Material provided
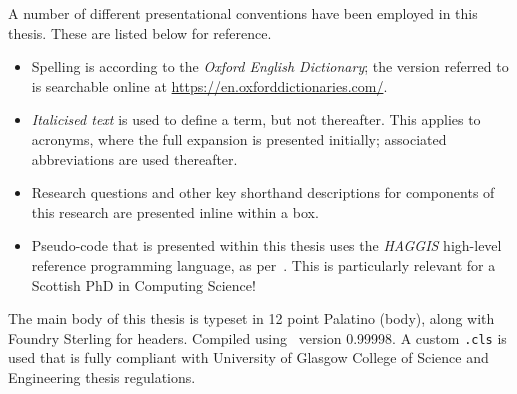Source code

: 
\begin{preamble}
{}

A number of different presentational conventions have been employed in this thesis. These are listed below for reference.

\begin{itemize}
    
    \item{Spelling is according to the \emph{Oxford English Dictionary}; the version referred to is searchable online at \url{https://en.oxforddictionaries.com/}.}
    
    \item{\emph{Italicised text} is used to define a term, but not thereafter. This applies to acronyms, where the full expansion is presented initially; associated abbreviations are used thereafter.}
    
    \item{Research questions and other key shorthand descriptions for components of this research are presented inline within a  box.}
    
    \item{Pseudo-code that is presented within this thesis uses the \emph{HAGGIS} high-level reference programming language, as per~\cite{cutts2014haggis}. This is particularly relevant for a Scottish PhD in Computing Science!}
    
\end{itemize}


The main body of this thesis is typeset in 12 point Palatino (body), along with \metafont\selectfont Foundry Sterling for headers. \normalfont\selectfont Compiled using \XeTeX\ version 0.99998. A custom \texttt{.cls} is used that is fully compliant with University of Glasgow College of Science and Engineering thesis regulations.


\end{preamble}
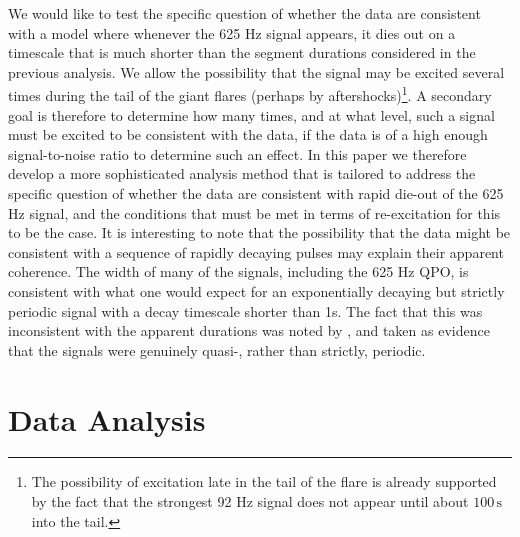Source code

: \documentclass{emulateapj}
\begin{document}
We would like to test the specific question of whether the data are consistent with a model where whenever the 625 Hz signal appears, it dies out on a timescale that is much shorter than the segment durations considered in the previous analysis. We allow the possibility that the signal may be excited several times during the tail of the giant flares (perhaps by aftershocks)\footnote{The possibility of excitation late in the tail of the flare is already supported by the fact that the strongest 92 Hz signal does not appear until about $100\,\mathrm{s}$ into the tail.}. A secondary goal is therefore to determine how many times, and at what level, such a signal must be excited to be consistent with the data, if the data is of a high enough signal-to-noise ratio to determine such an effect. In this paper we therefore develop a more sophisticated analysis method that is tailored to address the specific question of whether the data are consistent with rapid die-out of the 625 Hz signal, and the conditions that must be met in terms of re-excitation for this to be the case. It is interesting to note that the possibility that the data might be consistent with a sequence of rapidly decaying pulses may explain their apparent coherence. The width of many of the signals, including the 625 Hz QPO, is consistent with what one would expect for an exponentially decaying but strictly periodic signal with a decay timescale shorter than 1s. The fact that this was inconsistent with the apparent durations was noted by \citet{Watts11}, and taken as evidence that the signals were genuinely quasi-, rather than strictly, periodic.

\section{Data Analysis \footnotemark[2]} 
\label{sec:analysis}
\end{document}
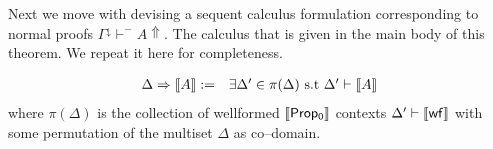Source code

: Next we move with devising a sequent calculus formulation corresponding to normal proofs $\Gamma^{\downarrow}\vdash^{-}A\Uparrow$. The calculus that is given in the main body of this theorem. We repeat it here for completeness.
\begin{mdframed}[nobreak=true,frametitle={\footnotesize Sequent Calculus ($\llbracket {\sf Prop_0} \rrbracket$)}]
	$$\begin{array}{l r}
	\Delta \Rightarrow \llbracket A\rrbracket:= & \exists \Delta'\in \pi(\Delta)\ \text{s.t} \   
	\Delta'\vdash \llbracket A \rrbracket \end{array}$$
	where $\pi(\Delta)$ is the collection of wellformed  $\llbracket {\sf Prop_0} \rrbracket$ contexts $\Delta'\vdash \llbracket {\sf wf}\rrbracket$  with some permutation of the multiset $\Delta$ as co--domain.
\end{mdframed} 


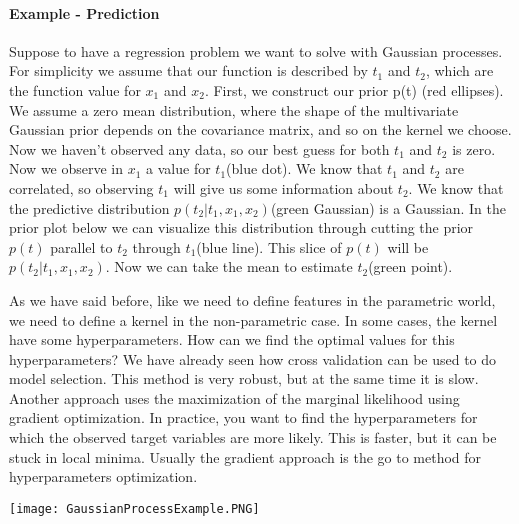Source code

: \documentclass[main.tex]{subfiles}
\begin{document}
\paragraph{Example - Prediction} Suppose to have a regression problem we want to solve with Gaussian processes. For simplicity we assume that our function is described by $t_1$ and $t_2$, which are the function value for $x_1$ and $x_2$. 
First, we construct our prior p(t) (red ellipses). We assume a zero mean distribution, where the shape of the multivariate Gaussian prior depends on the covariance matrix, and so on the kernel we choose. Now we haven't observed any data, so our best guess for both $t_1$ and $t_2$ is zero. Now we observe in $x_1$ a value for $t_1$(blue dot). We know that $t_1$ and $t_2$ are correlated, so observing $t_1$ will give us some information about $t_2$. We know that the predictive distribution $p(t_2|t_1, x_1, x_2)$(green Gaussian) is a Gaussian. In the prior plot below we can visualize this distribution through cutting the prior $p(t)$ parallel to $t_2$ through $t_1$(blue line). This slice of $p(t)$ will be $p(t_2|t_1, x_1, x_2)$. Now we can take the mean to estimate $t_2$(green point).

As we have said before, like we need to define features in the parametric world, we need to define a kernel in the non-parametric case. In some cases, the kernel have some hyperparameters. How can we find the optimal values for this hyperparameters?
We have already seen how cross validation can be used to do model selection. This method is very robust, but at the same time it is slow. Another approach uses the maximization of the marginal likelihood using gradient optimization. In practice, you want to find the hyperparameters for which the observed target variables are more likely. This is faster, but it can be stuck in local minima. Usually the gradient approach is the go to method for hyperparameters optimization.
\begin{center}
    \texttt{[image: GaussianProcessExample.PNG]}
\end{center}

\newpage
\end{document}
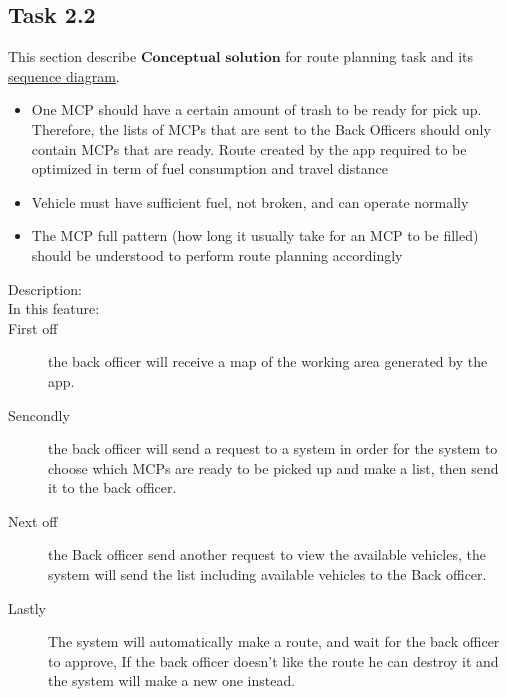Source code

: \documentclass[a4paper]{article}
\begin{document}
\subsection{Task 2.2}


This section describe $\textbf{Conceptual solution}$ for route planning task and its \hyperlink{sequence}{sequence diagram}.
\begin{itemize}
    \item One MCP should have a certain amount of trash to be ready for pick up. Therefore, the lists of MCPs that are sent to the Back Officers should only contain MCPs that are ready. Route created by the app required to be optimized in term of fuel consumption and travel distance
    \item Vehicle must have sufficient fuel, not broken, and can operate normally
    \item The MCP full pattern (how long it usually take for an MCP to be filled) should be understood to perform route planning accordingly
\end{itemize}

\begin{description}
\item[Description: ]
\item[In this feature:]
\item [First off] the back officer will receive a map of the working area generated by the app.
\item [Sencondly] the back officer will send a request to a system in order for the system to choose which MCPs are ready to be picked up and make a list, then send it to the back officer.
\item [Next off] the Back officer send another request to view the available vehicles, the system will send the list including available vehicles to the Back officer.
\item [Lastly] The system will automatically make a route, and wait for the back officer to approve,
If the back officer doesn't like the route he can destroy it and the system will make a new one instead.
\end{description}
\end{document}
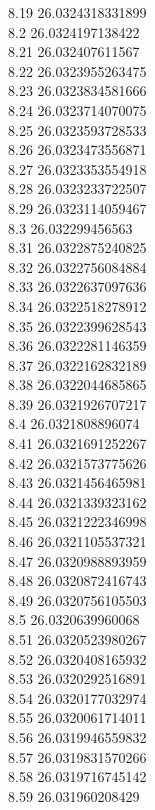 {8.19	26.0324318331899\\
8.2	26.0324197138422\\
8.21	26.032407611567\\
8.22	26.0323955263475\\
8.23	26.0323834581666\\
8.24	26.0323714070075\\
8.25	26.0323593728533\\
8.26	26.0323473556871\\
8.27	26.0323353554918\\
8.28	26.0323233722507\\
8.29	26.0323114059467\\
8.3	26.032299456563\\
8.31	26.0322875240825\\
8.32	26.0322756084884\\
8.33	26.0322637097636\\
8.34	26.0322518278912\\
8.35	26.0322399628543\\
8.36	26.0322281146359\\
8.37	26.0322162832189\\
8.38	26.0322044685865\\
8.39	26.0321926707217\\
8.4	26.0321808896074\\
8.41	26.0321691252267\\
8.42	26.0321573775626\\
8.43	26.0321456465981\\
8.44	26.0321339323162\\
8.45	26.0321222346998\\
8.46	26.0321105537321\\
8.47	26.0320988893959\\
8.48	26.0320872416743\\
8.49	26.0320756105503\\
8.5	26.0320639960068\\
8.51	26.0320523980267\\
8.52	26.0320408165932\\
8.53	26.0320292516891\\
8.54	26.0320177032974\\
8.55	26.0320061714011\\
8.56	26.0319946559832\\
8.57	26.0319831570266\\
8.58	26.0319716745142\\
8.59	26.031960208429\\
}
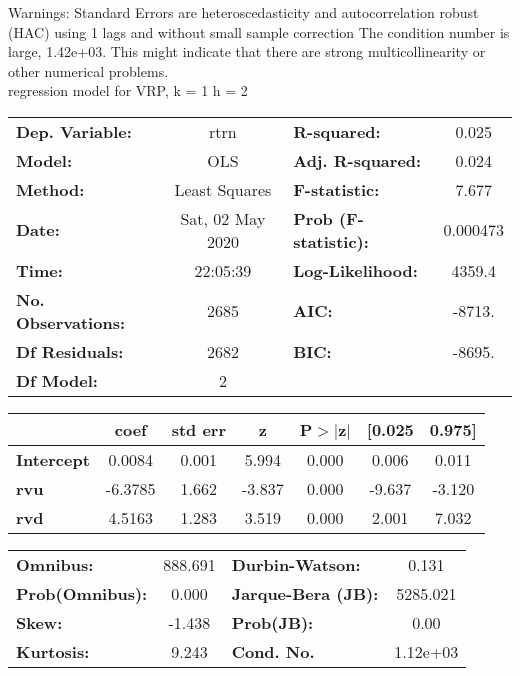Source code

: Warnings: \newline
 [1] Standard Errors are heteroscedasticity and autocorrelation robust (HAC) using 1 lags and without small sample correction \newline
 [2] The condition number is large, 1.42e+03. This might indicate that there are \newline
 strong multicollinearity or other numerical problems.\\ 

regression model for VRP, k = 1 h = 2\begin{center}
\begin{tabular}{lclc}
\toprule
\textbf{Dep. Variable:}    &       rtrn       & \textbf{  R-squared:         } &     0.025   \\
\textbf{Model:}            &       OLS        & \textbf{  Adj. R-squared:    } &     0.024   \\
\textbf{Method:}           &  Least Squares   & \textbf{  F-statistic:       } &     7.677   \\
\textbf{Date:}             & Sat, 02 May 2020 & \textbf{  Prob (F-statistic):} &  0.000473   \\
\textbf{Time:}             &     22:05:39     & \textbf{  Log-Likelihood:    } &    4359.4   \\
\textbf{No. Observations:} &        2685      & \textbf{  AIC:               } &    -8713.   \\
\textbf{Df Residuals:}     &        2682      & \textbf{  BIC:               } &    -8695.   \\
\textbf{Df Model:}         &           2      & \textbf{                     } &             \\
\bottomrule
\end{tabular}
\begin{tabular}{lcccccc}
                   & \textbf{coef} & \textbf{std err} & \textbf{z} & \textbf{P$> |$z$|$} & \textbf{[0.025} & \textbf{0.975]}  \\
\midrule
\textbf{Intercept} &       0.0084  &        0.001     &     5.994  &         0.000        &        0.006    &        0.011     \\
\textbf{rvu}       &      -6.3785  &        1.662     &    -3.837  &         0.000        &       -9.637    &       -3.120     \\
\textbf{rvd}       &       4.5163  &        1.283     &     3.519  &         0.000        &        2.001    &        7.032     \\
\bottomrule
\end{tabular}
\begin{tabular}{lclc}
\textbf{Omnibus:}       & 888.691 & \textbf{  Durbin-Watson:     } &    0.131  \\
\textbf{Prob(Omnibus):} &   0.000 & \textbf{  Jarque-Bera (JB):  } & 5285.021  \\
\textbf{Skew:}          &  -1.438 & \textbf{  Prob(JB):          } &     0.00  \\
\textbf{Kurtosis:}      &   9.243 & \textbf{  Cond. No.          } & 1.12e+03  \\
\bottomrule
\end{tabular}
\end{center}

Task goal
The expected answer is each line of the records above that includes the string "documentclass".

Solution to this exercise
: \documentclass{emulateapj}
: \documentclass[main.tex]{subfiles}
: \documentclass[a4paper]{article}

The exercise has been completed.